16th-Century Coin Confirms Lost Spanish Colony in Chile
Archaeologists in southern Chile just discovered a silver coin that proves exactly where a doomed 1584 Spanish settlement once stood. The rare find connects historical records to physical ground in a way researchers rarely see.
A silver coin buried for 440 years has solved a centuries-old mystery about where Spanish settlers built their doomed colony in southern Chile.
Researchers from the Centro de Estudios Históricos y Humanidades discovered a "piece of eight" coin exactly where 16th-century explorer Pedro Sarmiento de Gamboa wrote it would be. The coin sat atop a stone within the foundations of the colony's first church at Rey Don Felipe, a settlement founded in 1584 near the Strait of Magellan.
"It was found exactly where historical sources said it would be," explained Soledad González DÃaz, lead researcher and historian at Bernardo O'Higgins University in Santiago. The coin was placed during a religious ceremony that marked new colonies in the Americas.
Spain established Rey Don Felipe to protect the strategic waterway between the Atlantic and Pacific oceans from English privateers like Francis Drake. But the location proved deadly for the 350 settlers who arrived hoping to fortify the region.
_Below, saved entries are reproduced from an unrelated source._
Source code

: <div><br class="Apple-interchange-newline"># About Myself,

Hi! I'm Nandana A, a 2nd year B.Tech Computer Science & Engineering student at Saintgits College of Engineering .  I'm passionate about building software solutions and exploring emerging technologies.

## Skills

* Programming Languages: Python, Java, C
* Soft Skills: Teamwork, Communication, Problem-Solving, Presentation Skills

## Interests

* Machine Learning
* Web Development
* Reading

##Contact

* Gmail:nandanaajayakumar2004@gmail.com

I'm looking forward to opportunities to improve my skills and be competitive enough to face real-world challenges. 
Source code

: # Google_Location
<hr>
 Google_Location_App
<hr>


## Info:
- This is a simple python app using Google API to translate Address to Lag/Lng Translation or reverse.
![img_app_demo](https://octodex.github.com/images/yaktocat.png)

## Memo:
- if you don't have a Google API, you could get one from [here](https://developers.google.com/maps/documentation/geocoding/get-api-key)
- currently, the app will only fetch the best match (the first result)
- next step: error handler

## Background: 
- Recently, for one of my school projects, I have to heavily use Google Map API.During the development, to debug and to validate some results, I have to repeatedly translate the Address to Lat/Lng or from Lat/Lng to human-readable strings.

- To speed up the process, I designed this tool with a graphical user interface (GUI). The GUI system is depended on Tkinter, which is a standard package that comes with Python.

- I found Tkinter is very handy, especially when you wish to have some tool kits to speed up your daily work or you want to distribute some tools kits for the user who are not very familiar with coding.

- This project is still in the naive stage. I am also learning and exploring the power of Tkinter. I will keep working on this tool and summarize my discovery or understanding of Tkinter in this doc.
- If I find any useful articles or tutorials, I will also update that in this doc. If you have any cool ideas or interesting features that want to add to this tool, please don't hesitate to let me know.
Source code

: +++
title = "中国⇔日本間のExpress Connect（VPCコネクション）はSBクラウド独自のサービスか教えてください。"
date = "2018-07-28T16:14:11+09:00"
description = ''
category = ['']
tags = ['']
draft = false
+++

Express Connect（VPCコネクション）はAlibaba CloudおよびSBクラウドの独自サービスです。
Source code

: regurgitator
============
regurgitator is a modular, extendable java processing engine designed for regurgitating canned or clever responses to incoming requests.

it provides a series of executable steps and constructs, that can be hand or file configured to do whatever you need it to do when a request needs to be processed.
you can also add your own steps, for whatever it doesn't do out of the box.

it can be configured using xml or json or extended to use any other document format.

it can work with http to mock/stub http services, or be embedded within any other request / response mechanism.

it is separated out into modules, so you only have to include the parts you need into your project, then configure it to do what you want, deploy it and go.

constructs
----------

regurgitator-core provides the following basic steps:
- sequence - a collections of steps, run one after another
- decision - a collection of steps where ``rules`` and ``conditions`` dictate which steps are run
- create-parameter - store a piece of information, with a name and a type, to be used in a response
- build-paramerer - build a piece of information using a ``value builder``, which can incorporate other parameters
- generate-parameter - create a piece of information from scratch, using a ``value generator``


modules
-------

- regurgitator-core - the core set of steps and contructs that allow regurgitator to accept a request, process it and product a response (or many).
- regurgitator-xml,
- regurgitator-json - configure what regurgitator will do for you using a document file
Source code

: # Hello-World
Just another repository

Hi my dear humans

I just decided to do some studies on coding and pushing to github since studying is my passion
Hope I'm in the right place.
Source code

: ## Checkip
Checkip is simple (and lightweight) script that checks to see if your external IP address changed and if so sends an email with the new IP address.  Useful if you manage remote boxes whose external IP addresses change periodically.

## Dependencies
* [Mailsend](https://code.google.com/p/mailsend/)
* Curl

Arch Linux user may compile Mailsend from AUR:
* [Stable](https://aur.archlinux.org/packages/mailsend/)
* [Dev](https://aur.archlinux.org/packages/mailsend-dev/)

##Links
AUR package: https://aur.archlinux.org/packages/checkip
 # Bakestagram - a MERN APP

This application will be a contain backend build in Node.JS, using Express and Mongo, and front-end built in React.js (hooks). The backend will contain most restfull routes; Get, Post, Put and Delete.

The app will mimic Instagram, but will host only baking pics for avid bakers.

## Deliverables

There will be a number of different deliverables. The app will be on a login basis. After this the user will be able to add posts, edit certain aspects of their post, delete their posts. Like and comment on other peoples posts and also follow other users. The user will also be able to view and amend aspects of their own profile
The colonists faced brutal cold, limited supplies, and isolation. Disease and starvation swept through the settlement within months. When supply ships tried to reach them, storms destroyed the vessels. By 1586, the colony was abandoned.

An English crew passing through in 1587 reported finding only ruins and a handful of survivors. The settlement earned the grim nickname "Port Famine" from sailors who discovered its fate.
The Ripple Effect
This discovery does more than confirm an old map. It gives researchers a blueprint for understanding how people tried to survive in one of Earth's harshest environments.
The team used metal detectors and geolocation tools to map the entire settlement with precision. "This is not an isolated object," said Simón Urbina, archaeologist at the Southern University of Chile. "It directly interacts with written historical testimony, allowing us to connect narrative and landscape in a very concrete way."
Archaeologist Francisco Garrido from Chile's National Museum of Natural History remembers the moment they detected the coin's signal. "We didn't know what it was at that stage. Only after targeted excavation did we realize its significance."
The piece of eight was one of the world's first global currencies, minted in Spain and shipped across oceans. Finding it in such a precise location opens doors to discovering other structures mentioned in historical accounts.
For researchers, it's a rare gift to validate written history with something you can hold in your hand. The find transforms dusty records into a real place where real people fought impossible odds, even if they ultimately lost.